FOREIGN Affairs Secretary Teodoro L. Locsin Jr. called for immediate action on addressing climate issues at the high-level meeting on Climate and Sustainable Development for All on March 29 at the General Assembly of the United Nations in New York.
“If climate action does not measure up to what is needed, we all face the same fate of diminished existence, or extinction altogether,” he said.
Locsin pointed out that climate change is happening, its effects as bad as anticipated, and faster than estimated. He noted that while the Philippines has put in place effective programs for more accurate and integrated disaster anticipation, prevention and adaptation to cope with climate change. He averred that what is needed is action by major carbon-emitting countries.
“If the most capable and able will not do more to slow and halt climate change, most will eventually stop talking about it and let climate change run its full and fatal course: [risking] the desertification or inundation of our planet; the starvation and extinction of populations; and the end of everything worthwhile attained by human ingenuity,” the secretary added.
The theme of the meeting was “Climate Protection for All: Protection of the Global Climate for Present and Future Generations of Humankind in the context of the Economic, Social and Environmental Dimensions of the 2030 Agenda for Sustainable Development.”

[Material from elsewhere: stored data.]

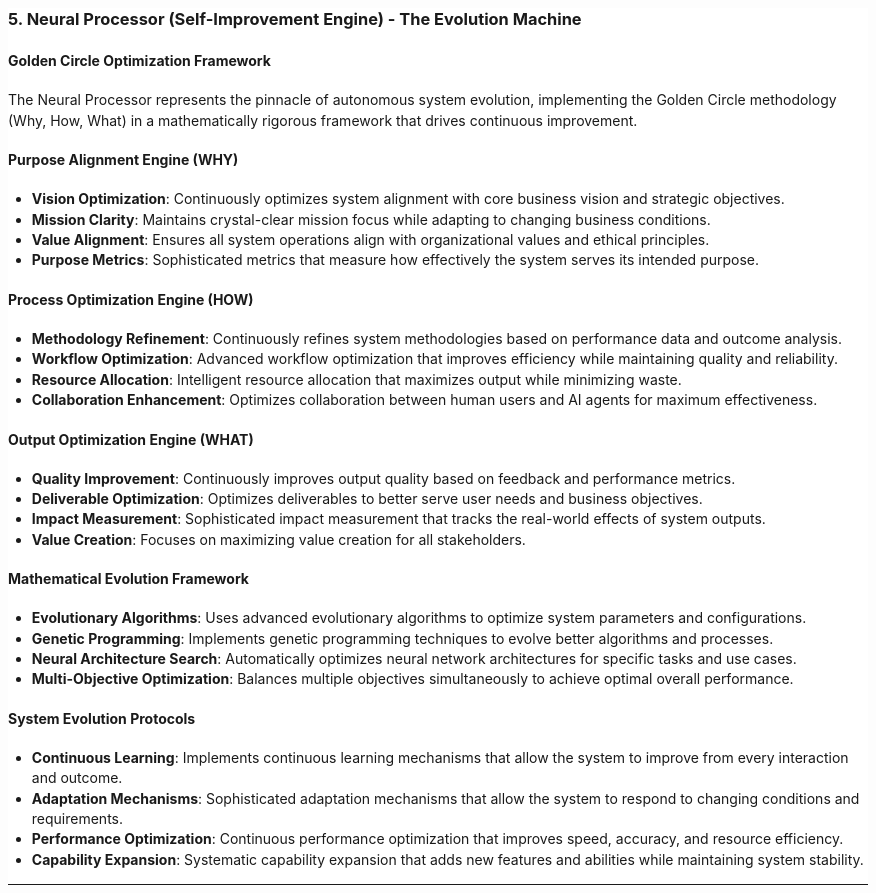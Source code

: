 
### 5. Neural Processor (Self-Improvement Engine) - The Evolution Machine

#### Golden Circle Optimization Framework
The Neural Processor represents the pinnacle of autonomous system evolution, implementing the Golden Circle methodology (Why, How, What) in a mathematically rigorous framework that drives continuous improvement.

#### Purpose Alignment Engine (WHY)
- **Vision Optimization**: Continuously optimizes system alignment with core business vision and strategic objectives.
- **Mission Clarity**: Maintains crystal-clear mission focus while adapting to changing business conditions.
- **Value Alignment**: Ensures all system operations align with organizational values and ethical principles.
- **Purpose Metrics**: Sophisticated metrics that measure how effectively the system serves its intended purpose.

#### Process Optimization Engine (HOW)
- **Methodology Refinement**: Continuously refines system methodologies based on performance data and outcome analysis.
- **Workflow Optimization**: Advanced workflow optimization that improves efficiency while maintaining quality and reliability.
- **Resource Allocation**: Intelligent resource allocation that maximizes output while minimizing waste.
- **Collaboration Enhancement**: Optimizes collaboration between human users and AI agents for maximum effectiveness.

#### Output Optimization Engine (WHAT)
- **Quality Improvement**: Continuously improves output quality based on feedback and performance metrics.
- **Deliverable Optimization**: Optimizes deliverables to better serve user needs and business objectives.
- **Impact Measurement**: Sophisticated impact measurement that tracks the real-world effects of system outputs.
- **Value Creation**: Focuses on maximizing value creation for all stakeholders.

#### Mathematical Evolution Framework
- **Evolutionary Algorithms**: Uses advanced evolutionary algorithms to optimize system parameters and configurations.
- **Genetic Programming**: Implements genetic programming techniques to evolve better algorithms and processes.
- **Neural Architecture Search**: Automatically optimizes neural network architectures for specific tasks and use cases.
- **Multi-Objective Optimization**: Balances multiple objectives simultaneously to achieve optimal overall performance.

#### System Evolution Protocols
- **Continuous Learning**: Implements continuous learning mechanisms that allow the system to improve from every interaction and outcome.
- **Adaptation Mechanisms**: Sophisticated adaptation mechanisms that allow the system to respond to changing conditions and requirements.
- **Performance Optimization**: Continuous performance optimization that improves speed, accuracy, and resource efficiency.
- **Capability Expansion**: Systematic capability expansion that adds new features and abilities while maintaining system stability.

---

It was convened through the president of the General Assembly’s 73rd Session Maria Fernanda Espinosa Garcés to highlight interlinkages between climate change and the Sustainable Development Goals, as well as to promote an intergenerational approach to climate action.
UN Framework Convention on Climate Change Executive Secretary Patricia Espinosa, Fiji Prime Minister Josaia Voreqe Bainimarama and Poland’s Environment Minister Michal Kurtyka, as well as Chile’s Environment Minister Carolina Schmid, presidents of the UNFCCC’s Conference of Parties, all addressed the meeting.